## Dataset extract
──────────

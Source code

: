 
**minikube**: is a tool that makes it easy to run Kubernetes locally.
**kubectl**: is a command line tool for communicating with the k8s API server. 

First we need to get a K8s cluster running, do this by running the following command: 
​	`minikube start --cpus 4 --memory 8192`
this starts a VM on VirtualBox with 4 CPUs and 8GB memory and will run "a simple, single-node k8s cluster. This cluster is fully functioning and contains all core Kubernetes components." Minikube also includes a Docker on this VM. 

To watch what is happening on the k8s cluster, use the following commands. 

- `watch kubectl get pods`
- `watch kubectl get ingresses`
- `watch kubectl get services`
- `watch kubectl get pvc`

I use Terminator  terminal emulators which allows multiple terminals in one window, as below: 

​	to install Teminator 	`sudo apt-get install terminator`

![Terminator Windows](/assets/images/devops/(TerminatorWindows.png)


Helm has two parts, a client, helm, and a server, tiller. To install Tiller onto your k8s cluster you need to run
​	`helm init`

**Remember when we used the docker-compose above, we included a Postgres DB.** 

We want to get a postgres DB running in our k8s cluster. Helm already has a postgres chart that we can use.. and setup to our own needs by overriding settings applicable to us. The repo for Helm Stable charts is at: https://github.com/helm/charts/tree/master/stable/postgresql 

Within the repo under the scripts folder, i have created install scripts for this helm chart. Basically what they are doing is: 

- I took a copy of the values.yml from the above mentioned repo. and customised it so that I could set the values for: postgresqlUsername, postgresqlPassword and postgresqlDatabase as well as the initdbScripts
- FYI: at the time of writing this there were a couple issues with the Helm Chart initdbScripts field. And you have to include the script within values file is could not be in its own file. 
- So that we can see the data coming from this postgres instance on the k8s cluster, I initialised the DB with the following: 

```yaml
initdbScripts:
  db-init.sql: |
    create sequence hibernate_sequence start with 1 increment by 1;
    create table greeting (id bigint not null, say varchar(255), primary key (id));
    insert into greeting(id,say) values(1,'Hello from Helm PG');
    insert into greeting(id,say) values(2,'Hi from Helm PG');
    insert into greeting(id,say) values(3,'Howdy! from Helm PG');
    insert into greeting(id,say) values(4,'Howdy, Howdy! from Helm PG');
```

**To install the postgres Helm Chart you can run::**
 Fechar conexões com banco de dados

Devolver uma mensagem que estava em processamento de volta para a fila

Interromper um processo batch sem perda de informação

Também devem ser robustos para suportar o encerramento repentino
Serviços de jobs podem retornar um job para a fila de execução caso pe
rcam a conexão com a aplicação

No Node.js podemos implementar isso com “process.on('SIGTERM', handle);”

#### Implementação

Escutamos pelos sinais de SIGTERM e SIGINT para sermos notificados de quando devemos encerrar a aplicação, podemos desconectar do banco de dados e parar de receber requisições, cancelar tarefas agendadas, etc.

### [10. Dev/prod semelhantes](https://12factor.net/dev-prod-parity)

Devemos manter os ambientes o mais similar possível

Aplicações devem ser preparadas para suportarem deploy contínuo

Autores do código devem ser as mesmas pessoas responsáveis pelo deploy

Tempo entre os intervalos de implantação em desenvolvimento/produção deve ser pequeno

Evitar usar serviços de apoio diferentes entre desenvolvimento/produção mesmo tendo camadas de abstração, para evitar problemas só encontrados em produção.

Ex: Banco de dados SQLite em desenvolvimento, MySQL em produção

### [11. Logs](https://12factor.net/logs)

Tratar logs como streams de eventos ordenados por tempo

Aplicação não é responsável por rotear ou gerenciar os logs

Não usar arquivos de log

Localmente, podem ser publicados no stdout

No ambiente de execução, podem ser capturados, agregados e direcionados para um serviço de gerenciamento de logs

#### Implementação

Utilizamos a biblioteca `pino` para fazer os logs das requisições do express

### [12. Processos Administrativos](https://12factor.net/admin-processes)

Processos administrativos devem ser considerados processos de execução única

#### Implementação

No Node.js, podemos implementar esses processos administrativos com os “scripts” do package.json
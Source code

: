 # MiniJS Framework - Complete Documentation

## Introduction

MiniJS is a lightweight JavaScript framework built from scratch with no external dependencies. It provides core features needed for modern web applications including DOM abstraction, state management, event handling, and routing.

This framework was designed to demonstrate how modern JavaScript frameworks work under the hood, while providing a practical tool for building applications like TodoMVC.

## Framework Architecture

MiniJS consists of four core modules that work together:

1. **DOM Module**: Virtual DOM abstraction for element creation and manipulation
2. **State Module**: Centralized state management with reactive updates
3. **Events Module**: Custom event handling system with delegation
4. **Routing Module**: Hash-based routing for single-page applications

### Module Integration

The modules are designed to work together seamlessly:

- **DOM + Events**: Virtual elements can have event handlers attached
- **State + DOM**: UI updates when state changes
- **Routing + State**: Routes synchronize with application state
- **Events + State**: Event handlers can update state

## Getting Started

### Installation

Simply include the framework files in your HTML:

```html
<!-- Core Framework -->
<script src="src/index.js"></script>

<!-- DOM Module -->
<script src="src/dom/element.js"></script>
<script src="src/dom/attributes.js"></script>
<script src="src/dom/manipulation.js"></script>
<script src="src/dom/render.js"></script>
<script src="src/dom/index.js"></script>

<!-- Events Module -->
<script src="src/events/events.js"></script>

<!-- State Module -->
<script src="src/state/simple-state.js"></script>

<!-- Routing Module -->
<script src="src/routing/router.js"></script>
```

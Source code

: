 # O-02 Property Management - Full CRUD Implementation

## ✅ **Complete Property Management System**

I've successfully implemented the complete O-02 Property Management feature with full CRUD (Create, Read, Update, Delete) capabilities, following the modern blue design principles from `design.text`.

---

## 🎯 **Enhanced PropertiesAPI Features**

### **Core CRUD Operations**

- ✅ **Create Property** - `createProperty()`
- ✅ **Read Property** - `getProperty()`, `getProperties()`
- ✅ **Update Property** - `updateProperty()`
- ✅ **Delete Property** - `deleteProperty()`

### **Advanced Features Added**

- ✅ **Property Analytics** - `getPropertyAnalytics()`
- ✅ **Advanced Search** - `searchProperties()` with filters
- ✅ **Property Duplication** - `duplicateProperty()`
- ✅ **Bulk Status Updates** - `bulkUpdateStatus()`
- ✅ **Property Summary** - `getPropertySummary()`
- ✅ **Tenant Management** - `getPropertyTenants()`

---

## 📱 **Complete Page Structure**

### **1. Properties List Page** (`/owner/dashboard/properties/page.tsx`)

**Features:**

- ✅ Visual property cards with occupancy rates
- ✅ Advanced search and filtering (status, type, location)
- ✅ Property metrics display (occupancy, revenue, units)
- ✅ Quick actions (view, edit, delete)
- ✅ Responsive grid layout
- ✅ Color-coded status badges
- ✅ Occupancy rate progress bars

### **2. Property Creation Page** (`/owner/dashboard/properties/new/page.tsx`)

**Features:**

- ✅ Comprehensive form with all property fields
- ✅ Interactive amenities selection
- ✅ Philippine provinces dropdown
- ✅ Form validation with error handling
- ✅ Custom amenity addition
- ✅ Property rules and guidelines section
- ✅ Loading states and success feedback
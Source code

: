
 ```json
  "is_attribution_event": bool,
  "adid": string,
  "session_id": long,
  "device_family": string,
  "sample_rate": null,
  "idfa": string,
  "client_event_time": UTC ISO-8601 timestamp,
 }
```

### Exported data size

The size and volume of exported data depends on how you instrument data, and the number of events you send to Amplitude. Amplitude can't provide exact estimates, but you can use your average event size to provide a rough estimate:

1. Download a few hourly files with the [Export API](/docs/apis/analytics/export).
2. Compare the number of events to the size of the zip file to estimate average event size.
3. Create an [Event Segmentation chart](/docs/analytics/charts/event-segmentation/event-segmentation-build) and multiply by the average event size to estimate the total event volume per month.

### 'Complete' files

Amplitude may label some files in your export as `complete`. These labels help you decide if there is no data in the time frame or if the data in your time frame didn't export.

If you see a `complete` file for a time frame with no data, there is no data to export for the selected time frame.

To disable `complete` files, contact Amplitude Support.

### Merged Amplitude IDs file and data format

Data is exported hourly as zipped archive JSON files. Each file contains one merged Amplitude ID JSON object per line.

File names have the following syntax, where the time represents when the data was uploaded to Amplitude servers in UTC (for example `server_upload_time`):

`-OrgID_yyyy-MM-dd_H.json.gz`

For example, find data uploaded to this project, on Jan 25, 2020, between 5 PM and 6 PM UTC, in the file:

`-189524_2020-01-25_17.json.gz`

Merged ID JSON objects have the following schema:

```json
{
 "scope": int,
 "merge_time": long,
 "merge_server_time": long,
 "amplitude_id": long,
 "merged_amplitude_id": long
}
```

──────────

## Exercise goal
The entries above hold the needed span. Transcribe exactly the lines from the one with "2. Compare the" to the one with "3. Create an", both included.

## Task solution
2. Compare the number of events to the size of the zip file to estimate average event size.
3. Create an [Event Segmentation chart](/docs/analytics/charts/event-segmentation/event-segmentation-build) and multiply by the average event size to estimate the total event volume per month.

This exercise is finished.